• [Data]:
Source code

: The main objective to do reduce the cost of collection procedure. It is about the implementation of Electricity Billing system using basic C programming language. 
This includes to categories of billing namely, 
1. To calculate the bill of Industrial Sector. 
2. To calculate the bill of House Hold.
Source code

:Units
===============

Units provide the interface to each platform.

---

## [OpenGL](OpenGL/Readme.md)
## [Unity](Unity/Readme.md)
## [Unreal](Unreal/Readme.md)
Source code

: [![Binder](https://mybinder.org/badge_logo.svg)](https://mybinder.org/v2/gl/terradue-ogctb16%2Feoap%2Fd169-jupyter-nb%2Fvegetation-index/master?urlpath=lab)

• [Try it]: Show every line in the records above that contains the word "calculate".

• [Solution to this task]:
1. To calculate the bill of Industrial Sector. 
2. To calculate the bill of House Hold.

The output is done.